Pharmacoeconomics refers to the scientific discipline that compares the value of one pharmaceutical drug or drug therapy to another. It is a sub-discipline of health economics. A pharmacoeconomic study evaluates the cost (expressed in monetary terms) and effects (expressed in terms of monetary value, efficacy or enhanced quality of life) of a pharmaceutical product. Pharmacoeconomic studies serve to guide optimal healthcare resource allocation, in a standardized and scientifically grounded manner.
Pharmacoeconomics centers on the economic evaluation of pharmaceuticals, and can use cost-minimization analysis, cost-benefit analysis, cost-effectiveness analysis or cost-utility analysis. Quality-adjusted life years have become the dominant outcome of interest in pharmacoeconomic evaluations, and many studies employ a cost-per-QALY analysis. Economic evaluations are carried out alongside randomized controlled trials and using methods of decision-analytic modeling. Pharmacoeconomics is a useful method of economic evaluation of various treatment options. As more expensive drugs are being developed and licensed it has become imperative especially in context of developing countries where resources are scarce to apply the principles of pharmacoeconomics for various drugs and treatment options so that maximum improvement in quality of life can be achieved in minimum cost.
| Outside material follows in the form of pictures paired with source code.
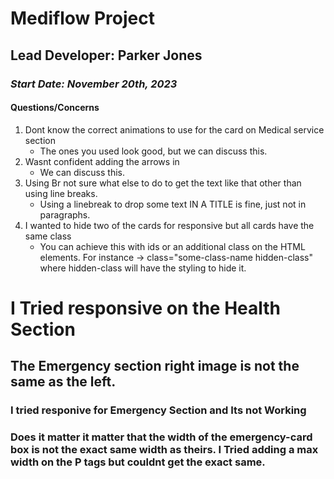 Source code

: # Mediflow Project

## Lead Developer: Parker Jones

### _Start Date: November 20th, 2023_

#### Questions/Concerns

1. Dont know the correct animations to use for the card on Medical service section
   - The ones you used look good, but we can discuss this.
2. Wasnt confident adding the arrows in
   - We can discuss this.
3. Using Br not sure what else to do to get the text like that other than using line breaks.
   - Using a linebreak to drop some text IN A TITLE is fine, just not in paragraphs.
4. I wanted to hide two of the cards for responsive but all cards have the same class
   - You can achieve this with ids or an additional class on the HTML elements. For instance -> class="some-class-name hidden-class" where hidden-class will have the styling to hide it.
  

# I Tried responsive on the Health Section
## The Emergency section right image is not the same as the left.
### I tried responive for Emergency Section and Its not Working
### Does it matter it matter that the width of the emergency-card box is not the exact same width as theirs. I Tried adding a max width on the P tags but couldnt get the exact same.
In 1993, Australia became the first nation to use pharmacoeconomic analysis as part of the process for deciding whether new drugs should be subsidized by the Federal Government. The Pharmaceutical Benefits Advisory Committee (PBAC) advises Federal Government ministers on whether new drugs should be placed on a list for of drugs that consumers can then purchase from pharmacies at a subsidized price. Since 1993, this approach to evaluating costs and benefits is used in Canada, Finland, New Zealand, Norway, Sweden, and the UK.